You might have heard about the controversial memo by a Google engineer about diversity that started to make its rounds a few days ago. I won’t summarize it here, as any summary I’ve seen failed to get the author’s points accurately across (no surprise considering the length of the text).
Unlike others, I considered his text as a sincere attempt by a thinking individual to point towards something which he personally perceives as a systemic problem inside Google and the tech industry in general. So when I saw the “quality” and style of the negative reactions, I was… well, not impressed, to put it nicely. In fact, it made me even feel solidarity with the author.
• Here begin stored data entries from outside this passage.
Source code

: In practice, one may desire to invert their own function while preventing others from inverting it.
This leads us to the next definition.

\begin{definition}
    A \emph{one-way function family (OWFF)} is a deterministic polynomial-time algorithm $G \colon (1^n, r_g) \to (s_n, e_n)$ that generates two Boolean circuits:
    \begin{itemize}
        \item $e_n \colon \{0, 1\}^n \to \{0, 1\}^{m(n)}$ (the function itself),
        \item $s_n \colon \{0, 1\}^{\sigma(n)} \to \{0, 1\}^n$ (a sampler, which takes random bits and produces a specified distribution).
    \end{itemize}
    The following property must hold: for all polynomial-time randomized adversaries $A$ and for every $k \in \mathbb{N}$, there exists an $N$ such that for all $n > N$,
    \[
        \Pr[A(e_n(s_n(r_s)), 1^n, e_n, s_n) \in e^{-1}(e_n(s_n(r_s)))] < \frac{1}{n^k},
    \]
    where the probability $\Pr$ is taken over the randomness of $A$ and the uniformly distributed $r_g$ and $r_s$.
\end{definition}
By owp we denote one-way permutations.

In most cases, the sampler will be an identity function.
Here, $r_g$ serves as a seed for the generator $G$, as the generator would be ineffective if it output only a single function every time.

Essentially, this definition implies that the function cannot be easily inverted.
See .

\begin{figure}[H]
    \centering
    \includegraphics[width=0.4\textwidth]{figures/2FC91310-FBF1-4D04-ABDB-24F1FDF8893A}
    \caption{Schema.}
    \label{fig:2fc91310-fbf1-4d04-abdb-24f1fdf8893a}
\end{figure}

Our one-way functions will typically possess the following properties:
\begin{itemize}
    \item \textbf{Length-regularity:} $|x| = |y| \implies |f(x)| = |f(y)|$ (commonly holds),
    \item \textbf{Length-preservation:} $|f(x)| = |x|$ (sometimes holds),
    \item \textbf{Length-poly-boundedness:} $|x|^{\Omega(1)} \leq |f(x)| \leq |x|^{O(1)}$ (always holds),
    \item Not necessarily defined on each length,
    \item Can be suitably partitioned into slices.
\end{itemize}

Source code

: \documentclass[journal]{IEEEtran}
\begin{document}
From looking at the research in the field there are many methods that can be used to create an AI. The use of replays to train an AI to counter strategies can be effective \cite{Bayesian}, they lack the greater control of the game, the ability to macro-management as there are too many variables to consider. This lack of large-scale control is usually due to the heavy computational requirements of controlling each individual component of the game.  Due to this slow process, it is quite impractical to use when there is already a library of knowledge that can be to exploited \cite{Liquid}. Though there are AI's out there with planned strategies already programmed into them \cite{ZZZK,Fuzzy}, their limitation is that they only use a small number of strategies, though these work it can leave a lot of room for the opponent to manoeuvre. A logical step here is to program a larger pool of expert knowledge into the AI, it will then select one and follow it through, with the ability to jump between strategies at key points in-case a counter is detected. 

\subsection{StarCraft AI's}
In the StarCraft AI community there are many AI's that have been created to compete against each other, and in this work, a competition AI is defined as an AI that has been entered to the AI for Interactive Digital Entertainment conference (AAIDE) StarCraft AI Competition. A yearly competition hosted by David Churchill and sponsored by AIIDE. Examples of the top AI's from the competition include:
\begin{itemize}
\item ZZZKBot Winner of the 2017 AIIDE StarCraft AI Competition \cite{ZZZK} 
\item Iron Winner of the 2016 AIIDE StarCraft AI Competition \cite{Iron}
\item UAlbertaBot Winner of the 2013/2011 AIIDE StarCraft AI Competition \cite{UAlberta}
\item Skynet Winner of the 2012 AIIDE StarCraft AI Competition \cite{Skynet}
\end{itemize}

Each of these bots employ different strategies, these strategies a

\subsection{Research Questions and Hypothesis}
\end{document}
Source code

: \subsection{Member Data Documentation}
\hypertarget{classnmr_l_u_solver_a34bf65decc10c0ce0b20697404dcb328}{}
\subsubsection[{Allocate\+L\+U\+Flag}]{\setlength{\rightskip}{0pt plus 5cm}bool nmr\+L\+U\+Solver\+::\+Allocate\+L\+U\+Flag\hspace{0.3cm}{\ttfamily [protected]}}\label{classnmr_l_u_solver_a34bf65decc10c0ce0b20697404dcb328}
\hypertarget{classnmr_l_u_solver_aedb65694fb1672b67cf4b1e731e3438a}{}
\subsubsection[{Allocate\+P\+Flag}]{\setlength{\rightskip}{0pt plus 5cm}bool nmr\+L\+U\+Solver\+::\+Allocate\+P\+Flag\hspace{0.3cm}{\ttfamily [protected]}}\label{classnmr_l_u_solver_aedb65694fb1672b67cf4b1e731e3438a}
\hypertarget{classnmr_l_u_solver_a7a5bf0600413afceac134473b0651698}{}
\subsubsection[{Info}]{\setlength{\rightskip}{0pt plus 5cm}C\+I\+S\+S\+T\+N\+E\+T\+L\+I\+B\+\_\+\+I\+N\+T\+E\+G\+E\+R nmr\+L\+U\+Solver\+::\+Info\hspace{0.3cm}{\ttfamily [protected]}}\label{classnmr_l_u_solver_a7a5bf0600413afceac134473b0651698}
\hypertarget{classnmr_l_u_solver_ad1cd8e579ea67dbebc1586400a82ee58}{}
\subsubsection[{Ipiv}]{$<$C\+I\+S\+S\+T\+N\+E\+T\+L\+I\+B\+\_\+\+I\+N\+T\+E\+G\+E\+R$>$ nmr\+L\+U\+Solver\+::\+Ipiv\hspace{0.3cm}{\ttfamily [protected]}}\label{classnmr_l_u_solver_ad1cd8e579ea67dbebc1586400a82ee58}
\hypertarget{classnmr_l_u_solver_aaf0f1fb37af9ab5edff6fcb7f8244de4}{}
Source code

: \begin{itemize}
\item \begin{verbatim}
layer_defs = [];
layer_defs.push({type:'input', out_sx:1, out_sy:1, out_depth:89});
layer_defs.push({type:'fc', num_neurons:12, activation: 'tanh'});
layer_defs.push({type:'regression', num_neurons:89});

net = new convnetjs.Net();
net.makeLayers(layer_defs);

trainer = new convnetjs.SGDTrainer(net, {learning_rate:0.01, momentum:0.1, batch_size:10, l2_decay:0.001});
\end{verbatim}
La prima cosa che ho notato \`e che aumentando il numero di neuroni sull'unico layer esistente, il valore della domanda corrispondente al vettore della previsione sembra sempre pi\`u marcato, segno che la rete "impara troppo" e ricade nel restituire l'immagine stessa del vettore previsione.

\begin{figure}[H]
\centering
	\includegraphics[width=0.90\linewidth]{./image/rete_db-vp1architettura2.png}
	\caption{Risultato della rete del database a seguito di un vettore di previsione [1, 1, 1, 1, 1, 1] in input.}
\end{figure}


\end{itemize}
Fortunately, the writer and social scientist Adam Grant today published a compact rebuttal of the memo’s core conclusions, which sets things right. Grant avoids expressions of hot-headed outrage, moral preaching, name calling and denial of scientific facts, while he at the same time presents the available scientific evidence from meta analyses and studies that clearly indicate that the memo’s author most probably overestimates the larger effects of biological/neurological gender differences on girl’s/women’s professional choices in regards to the IT industry. That is to say, he is not wrong about the general scientific foundation that he builds his argumentation on (as it seems to be consensus among researchers in the natural sciences community), but his conclusions are overblown.
In other words, the role of cultural biases is with some large likelihood much more significant, which is why striving for diversity, working to change cultural stereotypes and encouraging more girls/women to become IT professionals/programmers remains a smart and right thing to do.
Personally though, I don’t think at all that the author of the memo should be fired, as some have demanded.